- [Data shown]

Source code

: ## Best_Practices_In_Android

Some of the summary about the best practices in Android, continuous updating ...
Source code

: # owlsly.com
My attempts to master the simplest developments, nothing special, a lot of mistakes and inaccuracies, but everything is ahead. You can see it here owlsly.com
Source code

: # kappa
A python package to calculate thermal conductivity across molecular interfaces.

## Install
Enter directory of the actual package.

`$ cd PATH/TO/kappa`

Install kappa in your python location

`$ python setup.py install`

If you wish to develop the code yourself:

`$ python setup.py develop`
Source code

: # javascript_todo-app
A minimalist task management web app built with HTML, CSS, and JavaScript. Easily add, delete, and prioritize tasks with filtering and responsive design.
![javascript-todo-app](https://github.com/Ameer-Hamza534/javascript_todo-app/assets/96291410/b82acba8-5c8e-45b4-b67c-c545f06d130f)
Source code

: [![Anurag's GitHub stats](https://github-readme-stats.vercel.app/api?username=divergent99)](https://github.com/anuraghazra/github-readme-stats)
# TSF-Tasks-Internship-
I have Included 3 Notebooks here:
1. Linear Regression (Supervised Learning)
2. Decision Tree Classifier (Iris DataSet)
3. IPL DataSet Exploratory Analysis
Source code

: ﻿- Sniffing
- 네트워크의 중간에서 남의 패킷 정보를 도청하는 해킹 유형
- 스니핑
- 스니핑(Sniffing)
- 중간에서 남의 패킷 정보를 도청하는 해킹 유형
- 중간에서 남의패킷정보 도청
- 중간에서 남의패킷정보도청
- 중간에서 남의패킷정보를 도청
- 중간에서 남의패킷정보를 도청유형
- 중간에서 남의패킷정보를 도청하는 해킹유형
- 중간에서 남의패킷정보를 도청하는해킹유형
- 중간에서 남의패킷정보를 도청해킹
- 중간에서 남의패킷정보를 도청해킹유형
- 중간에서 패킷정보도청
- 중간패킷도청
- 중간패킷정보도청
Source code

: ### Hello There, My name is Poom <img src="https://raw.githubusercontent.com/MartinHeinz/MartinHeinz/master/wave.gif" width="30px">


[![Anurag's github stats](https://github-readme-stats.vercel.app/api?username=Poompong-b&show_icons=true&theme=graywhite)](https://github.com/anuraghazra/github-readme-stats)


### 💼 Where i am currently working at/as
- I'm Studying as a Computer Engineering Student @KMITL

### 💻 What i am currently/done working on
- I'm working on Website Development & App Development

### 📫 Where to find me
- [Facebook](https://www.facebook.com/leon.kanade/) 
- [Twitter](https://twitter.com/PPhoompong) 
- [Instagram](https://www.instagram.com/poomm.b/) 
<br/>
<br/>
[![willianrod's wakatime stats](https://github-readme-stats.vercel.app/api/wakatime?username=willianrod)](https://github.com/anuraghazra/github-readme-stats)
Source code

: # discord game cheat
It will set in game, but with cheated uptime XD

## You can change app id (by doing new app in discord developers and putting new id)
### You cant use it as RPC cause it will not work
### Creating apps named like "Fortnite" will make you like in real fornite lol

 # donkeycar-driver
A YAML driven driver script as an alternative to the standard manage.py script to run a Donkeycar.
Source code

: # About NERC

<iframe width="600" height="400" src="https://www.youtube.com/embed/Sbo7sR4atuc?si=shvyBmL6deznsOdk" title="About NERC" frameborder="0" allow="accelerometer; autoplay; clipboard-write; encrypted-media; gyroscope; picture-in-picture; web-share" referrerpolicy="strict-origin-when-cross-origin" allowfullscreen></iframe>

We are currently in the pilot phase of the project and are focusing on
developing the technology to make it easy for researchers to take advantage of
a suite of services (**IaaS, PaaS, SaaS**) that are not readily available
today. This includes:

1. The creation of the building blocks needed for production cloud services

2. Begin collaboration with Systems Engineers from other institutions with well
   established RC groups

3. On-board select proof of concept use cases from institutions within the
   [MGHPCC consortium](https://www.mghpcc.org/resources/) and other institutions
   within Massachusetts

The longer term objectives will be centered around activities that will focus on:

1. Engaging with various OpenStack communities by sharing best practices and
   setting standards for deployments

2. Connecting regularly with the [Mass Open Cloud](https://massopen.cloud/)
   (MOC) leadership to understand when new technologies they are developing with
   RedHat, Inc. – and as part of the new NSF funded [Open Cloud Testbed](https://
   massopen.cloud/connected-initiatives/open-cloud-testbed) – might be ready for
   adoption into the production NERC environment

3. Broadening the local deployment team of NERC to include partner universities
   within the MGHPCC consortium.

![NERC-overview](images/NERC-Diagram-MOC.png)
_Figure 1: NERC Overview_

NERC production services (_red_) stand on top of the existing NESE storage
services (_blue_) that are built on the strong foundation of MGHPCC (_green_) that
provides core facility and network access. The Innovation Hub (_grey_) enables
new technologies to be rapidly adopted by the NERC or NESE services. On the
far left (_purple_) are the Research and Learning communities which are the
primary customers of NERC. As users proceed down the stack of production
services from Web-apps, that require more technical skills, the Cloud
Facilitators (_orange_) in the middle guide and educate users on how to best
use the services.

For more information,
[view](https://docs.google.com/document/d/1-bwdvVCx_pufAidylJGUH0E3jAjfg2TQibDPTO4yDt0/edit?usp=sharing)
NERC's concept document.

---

- [Task statement]
Tell me how many lines in the entries contain the string "master", and give nothing besides that number.

- [Reply]
2